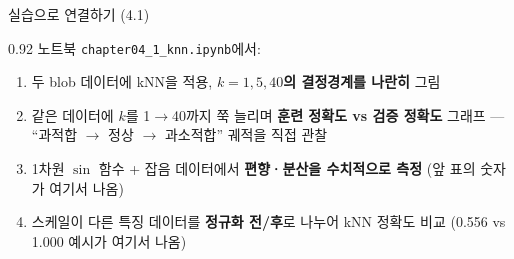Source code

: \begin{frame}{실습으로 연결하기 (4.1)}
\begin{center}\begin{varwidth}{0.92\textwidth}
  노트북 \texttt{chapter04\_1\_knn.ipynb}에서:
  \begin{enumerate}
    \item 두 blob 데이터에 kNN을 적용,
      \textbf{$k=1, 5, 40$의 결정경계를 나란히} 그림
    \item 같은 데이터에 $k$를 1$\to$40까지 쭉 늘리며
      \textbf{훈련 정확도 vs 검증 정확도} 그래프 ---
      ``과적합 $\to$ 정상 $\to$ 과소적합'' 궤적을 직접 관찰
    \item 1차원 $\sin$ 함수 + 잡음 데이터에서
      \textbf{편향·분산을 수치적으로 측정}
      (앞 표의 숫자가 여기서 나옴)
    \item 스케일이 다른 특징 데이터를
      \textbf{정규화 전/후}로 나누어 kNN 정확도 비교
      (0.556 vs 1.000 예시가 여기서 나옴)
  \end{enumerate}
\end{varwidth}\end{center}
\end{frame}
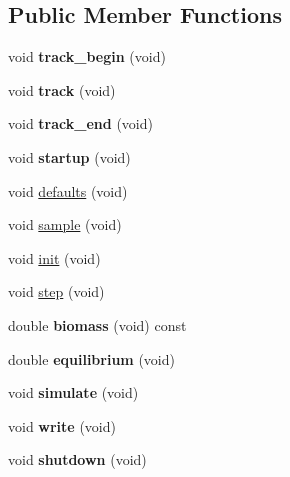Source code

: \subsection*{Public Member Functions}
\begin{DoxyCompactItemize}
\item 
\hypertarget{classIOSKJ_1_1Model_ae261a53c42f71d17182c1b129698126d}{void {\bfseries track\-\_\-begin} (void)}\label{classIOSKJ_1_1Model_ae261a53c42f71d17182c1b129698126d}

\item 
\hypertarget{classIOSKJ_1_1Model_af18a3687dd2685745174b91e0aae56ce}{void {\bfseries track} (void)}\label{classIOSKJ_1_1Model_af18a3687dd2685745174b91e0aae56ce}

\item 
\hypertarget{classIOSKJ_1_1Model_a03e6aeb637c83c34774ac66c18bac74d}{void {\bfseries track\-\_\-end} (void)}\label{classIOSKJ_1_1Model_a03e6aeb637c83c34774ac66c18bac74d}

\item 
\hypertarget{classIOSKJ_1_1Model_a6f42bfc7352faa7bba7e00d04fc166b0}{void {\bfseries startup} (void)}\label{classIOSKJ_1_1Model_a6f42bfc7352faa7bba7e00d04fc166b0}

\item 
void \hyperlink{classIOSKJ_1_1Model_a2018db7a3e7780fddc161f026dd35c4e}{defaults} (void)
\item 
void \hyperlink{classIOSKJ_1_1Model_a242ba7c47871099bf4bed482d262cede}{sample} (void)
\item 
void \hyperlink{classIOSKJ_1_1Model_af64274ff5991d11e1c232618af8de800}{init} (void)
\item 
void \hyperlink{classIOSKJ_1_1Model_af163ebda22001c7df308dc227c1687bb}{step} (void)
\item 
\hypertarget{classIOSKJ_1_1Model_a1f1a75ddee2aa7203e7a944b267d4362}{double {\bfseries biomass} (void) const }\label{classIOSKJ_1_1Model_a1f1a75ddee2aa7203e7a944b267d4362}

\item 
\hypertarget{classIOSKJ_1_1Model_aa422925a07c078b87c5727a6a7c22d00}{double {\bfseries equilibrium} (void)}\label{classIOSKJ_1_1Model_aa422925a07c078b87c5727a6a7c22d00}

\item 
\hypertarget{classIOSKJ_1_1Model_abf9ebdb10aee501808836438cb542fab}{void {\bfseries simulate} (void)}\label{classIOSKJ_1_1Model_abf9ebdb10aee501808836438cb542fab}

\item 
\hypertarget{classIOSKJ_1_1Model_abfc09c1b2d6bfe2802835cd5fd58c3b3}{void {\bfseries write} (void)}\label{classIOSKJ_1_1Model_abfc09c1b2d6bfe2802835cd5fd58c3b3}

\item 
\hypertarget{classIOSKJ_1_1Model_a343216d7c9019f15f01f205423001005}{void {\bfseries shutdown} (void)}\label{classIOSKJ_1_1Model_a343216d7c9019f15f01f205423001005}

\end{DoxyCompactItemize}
...
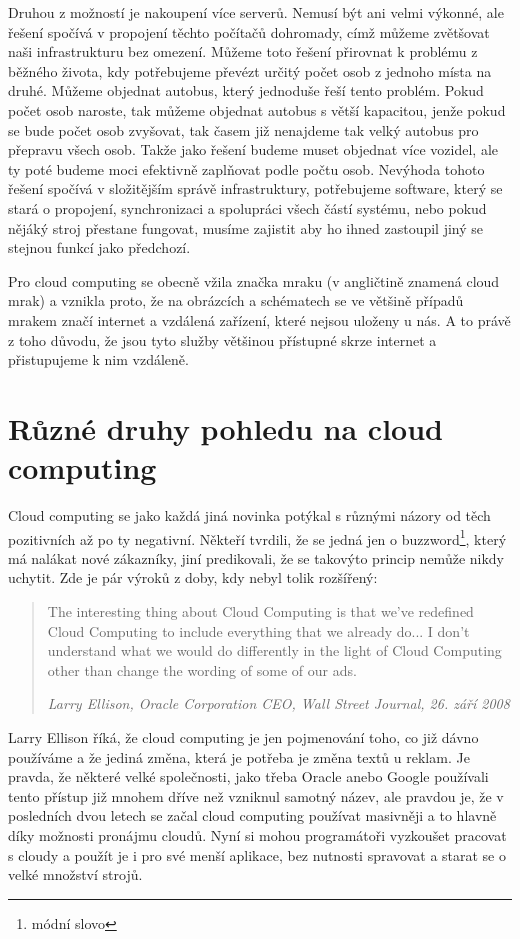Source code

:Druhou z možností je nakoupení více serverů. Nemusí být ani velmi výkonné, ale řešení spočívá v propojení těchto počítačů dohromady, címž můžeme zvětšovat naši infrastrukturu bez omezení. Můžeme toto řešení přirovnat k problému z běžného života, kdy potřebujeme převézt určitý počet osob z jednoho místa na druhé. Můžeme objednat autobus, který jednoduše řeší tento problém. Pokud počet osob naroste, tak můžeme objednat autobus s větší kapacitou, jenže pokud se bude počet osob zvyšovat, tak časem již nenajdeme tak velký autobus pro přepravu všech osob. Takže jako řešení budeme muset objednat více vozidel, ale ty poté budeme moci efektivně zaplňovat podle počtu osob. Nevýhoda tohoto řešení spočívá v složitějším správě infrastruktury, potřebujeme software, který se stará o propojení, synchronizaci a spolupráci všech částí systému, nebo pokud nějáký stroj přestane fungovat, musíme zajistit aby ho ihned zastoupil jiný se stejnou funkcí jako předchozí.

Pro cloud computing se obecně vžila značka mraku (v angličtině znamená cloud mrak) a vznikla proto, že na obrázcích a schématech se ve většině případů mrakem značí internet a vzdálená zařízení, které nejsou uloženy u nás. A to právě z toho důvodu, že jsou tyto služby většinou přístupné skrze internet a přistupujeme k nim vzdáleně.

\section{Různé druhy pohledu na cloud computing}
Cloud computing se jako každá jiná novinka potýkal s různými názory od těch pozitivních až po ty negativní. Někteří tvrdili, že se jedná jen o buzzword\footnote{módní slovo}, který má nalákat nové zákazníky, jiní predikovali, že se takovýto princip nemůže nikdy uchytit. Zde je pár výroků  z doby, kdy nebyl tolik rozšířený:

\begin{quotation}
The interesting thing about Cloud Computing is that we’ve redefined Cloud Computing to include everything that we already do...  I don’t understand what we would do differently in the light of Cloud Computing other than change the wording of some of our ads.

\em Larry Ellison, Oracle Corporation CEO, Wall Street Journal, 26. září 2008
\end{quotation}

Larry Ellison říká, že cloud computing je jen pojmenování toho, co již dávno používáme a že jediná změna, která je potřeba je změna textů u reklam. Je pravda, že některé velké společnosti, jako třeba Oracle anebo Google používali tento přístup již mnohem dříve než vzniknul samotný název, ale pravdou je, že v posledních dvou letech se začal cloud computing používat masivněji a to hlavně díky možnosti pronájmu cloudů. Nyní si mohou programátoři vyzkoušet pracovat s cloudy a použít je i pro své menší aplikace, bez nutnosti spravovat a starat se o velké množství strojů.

WHAT YOU NEED TO DO -> Lines containing the word "hyperlink" are to be pulled from the records and copied.

RESULT OF THIS EXERCISE ->
void \hyperlink{classIOSKJ_1_1Model_a2018db7a3e7780fddc161f026dd35c4e}{defaults} (void)
void \hyperlink{classIOSKJ_1_1Model_a242ba7c47871099bf4bed482d262cede}{sample} (void)
void \hyperlink{classIOSKJ_1_1Model_af64274ff5991d11e1c232618af8de800}{init} (void)
void \hyperlink{classIOSKJ_1_1Model_af163ebda22001c7df308dc227c1687bb}{step} (void)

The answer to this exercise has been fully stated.